常識的な感覚からいえば、いまでもニュートンの絶対時間のほうに軍配を上げたくなるかもしれません。その気持ちはよくわかります。しかし相対論における時間は、重力以外では量子論すなわち標準模型を通して、重力に関しては、古典論の範囲内とはいえ、一般相対論を通して、それぞれ実験事実によって、その正しさを証明されているのです。

 時間の問題について、興味をそそる謎はほかにもいろいろあります。たとえば、私たちのような原理が働いているという問いも、時間の大きな問題のひとつです。
心理的な時間の向きを決める有力な考え方に、無秩序が増大する方向に時間の向きが決まっているとする「熱力学時間の矢」というものがあります。
無秩序の増大とは、乱雑な分子運動に散逸してしまったエネルギーをかき集めて、もう一度マクロな力学的仕事を完全に取り戻すことは不可能であるということで、「力学的仕事が熱に変化する過程は不可逆的過程である」として熱力学の第2法則から導き出されます。別の言葉では「エントロピー増大の法則」といいます。

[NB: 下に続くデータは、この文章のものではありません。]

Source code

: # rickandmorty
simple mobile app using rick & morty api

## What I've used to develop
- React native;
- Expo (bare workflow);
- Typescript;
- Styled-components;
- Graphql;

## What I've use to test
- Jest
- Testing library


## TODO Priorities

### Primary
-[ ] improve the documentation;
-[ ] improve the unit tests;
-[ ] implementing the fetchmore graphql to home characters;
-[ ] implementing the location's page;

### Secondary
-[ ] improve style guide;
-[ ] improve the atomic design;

もう少し具体的にいいましょう。たとえばコーヒーの入ったカップが床に落ちてコーヒーがこぼれ、カップがばらばらに壊れるというのが熱力学時間の矢であり、この逆のプロセスは不可能です。つまり壊れたカップにコーヒーが入り、テーブルの上にもとどおりになるという過程はありえません。私たちの感じる心理的な時間の矢というのは、実はこのコーヒーカップが壊れる方向に決まっているというのが、熱力学時間の矢の考え方です。

 あるいは、死んだ人が生き返らないというのも熱力学時間の矢ですし、昨日のことは覚えているが明日のことは覚えていないというのも、熱力学的な現象ということができます。
私たちの記憶も、だんだん薄れ、つまり記憶が壊れ、無秩序が増大する向きに、私たちは時間を数えているというわけですから。